I completely agree with you that we should be able to pass a hugepage
as a single chunk.  Also we shouldn't assume that host and guest have
the same page size.  I think we can come up with a scheme that actually
lets us encode that into a 64-bit word, something like this:

bit 0 clear => bits 1-11 encode a page count, bits 12-63 encode a PFN, page 
size 4k.
bit 0 set, bit 1 clear => bits 2-12 encode a page count, bits 13-63 encode a 
PFN, page size 8k
bits 0+1 set, bit 2 clear => bits 3-13 for page count, bits 14-63 for PFN, page 
size 16k.
bits 0-2 set, bit 3 clear => bits 4-14 for page count, bits 15-63 for PFN, page 
size 32k
bits 0-3 set, bit 4 clear => bits 5-15 for page count, bits 16-63 for PFN, page 
size 64k

That means we can always pass 2048 pages (of whatever page size) in a single 
chunk.  And
we support arbitrary power of two page sizes.  I suggest something like this:

u64 page_to_chunk(struct page *page)
{
u64 chunk = page_to_pfn(page) << PAGE_SHIFT;
chunk |= (1UL << compound_order(page)) - 1;
}

(note this is a single page of order N, so we leave the page count bits
set to 0, meaning one page).

> Two things to consider:
> - host should pass its base page size to guest
>   this can be a separate patch and for now we can fall back on 12 bit if not 
> there

With this encoding scheme, I don't think we need to do this?  As long as
it's *at least* 12 bit, then we're fine.

> - guest should pass full huge pages to host
>   this should be done correctly to avoid breaking up huge pages
>   I would say yes let's use a single format but drop the "normal chunk"
>   and always use the extended one.
>   Also, size is in units of 4k, right? Please document that low 12 bit
>   are reserved, they will be handy as e.g. flags.

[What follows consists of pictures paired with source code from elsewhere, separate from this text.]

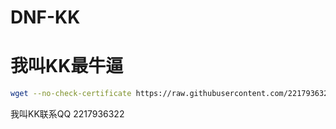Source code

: # DNF-KK
我叫KK最牛逼<br>
====
```bash
wget --no-check-certificate https://raw.githubusercontent.com/2217936322/wojiaokk/master/kk.sh ;chmod +x kk.sh ;bash kk.sh
```
我叫KK联系QQ 2217936322

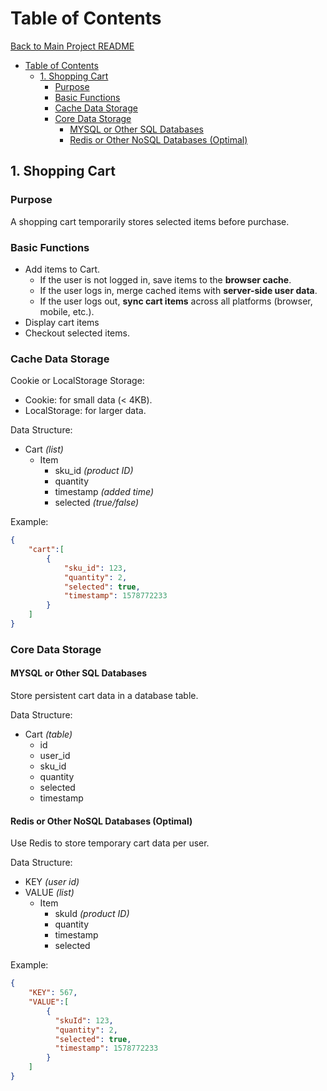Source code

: <!-----------------------------------------------------------
Author:  Craig Brown
Version: 1.0.0
Source:  https://github.com/saidake/interview
------------------------------------------------------------->
# Table of Contents
[Back to Main Project README](../README.md)
- [Table of Contents](#table-of-contents)
  - [1. Shopping Cart](#1-shopping-cart)
    - [Purpose](#purpose)
    - [Basic Functions](#basic-functions)
    - [Cache Data Storage](#cache-data-storage)
    - [Core Data Storage](#core-data-storage)
      - [MYSQL or Other SQL Databases](#mysql-or-other-sql-databases)
      - [Redis or Other NoSQL Databases (Optimal)](#redis-or-other-nosql-databases-optimal)

## 1. Shopping Cart
### Purpose
A shopping cart temporarily stores selected items before purchase.
### Basic Functions
* Add items to Cart.
  * If the user is not logged in, save items to the **browser cache**.
  * If the user logs in, merge cached items with **server-side user data**.
  * If the user logs out, **sync cart items** across all platforms (browser, mobile, etc.).
* Display cart items
* Checkout selected items.


### Cache Data Storage
Cookie or LocalStorage Storage: 
* Cookie: for small data (< 4KB).
* LocalStorage: for larger data.

Data Structure:
* Cart *(list)*
  * Item
     * sku_id *(product ID)*
     * quantity 
     * timestamp *(added time)*
     * selected *(true/false)*
     
Example:
```json
{
    "cart":[
        {
            "sku_id": 123,
            "quantity": 2,
            "selected": true,
            "timestamp": 1578772233
        }
    ]
}
```
### Core Data Storage
#### MYSQL or Other SQL Databases
Store persistent cart data in a database table.

Data Structure:
* Cart *(table)*
    * id
    * user_id
    * sku_id
    * quantity
    * selected
    * timestamp

#### Redis or Other NoSQL Databases (Optimal)
Use Redis to store temporary cart data per user.

Data Structure:
* KEY *(user id)*
* VALUE *(list)*
  * Item
     * skuId  *(product ID)*
     * quantity
     * timestamp
     * selected 

Example:
```json
{
    "KEY": 567,
    "VALUE":[
        {
          "skuId": 123,
          "quantity": 2,
          "selected": true,
          "timestamp": 1578772233
        }
    ]
}
```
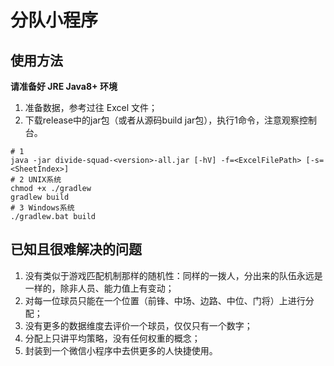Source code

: # 分队小程序

## 使用方法

**请准备好 JRE Java8+ 环境**

1. 准备数据，参考过往 Excel 文件；
2. 下载release中的jar包（或者从源码build jar包），执行1命令，注意观察控制台。

```shell
# 1
java -jar divide-squad-<version>-all.jar [-hV] -f=<ExcelFilePath> [-s=<SheetIndex>]
# 2 UNIX系统
chmod +x ./gradlew
gradlew build
# 3 Windows系统
./gradlew.bat build
```

## 已知且很难解决的问题

1. 没有类似于游戏匹配机制那样的随机性：同样的一拨人，分出来的队伍永远是一样的，除非人员、能力值上有变动；
2. 对每一位球员只能在一个位置（前锋、中场、边路、中位、门将）上进行分配；
3. 没有更多的数据维度去评价一个球员，仅仅只有一个数字；
4. 分配上只讲平均策略，没有任何权重的概念；
5. 封装到一个微信小程序中去供更多的人快捷使用。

What per-chunk flags are you thinking would be useful?



Re: [Qemu-devel] [PATCH v7 kernel 3/5] virtio-balloon: implementation of VIRTIO_BALLOON_F_CHUNK_TRANSFER

2017-03-09 Thread Matthew Wilcox
On Fri, Mar 03, 2017 at 01:40:28PM +0800, Wei Wang wrote:
> From: Liang Li 
> 1) allocating pages (6.5%)
> 2) sending PFNs to host (68.3%)
> 3) address translation (6.1%)
> 4) madvise (19%)
> 
> This patch optimizes step 2) by transfering pages to the host in
> chunks. A chunk consists of guest physically continuous pages, and
> it is offered to the host via a base PFN (i.e. the start PFN of
> those physically continuous pages) and the size (i.e. the total
> number of the pages). A normal chunk is formated as below:
> ---
> |  Base (52 bit)   | Size (12 bit)|
> ---
> For large size chunks, an extended chunk format is used:
> ---
> | Base (64 bit)   |
> ---
> ---
> | Size (64 bit)   |
> ---

What's the advantage to extended chunks?  IOW, why is the added complexity
of having two chunk formats worth it?  You already reduced the overhead by
a factor of 4096 with normal chunks ... how often are extended chunks used
and how much more efficient are they than having several normal chunks?